■ **The records**:
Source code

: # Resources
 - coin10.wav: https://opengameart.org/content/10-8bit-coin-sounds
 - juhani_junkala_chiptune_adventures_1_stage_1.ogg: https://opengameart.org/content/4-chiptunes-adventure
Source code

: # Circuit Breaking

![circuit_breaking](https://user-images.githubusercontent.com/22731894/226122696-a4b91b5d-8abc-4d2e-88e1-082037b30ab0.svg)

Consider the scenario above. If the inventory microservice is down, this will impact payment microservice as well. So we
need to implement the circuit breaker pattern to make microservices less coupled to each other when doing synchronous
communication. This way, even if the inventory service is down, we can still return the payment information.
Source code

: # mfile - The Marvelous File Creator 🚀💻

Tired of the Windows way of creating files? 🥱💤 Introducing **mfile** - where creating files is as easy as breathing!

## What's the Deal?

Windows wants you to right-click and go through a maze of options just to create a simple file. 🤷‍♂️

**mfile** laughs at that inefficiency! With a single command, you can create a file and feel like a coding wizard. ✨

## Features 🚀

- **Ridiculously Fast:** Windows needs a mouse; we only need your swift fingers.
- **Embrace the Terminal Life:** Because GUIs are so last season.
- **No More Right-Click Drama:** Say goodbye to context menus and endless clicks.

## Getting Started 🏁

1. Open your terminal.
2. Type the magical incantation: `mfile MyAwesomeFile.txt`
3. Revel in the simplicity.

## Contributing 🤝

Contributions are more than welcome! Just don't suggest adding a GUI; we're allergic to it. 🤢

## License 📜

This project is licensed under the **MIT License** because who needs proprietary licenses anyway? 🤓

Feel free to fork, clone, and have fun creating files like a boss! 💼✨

■ **Problem requirements**:
Look through the entries above, and wherever a line holds the word "files", copy it.

■ **Output for this exercise**:
Tired of the Windows way of creating files? 🥱💤 Introducing **mfile** - where creating files is as easy as breathing!
Feel free to fork, clone, and have fun creating files like a boss! 💼✨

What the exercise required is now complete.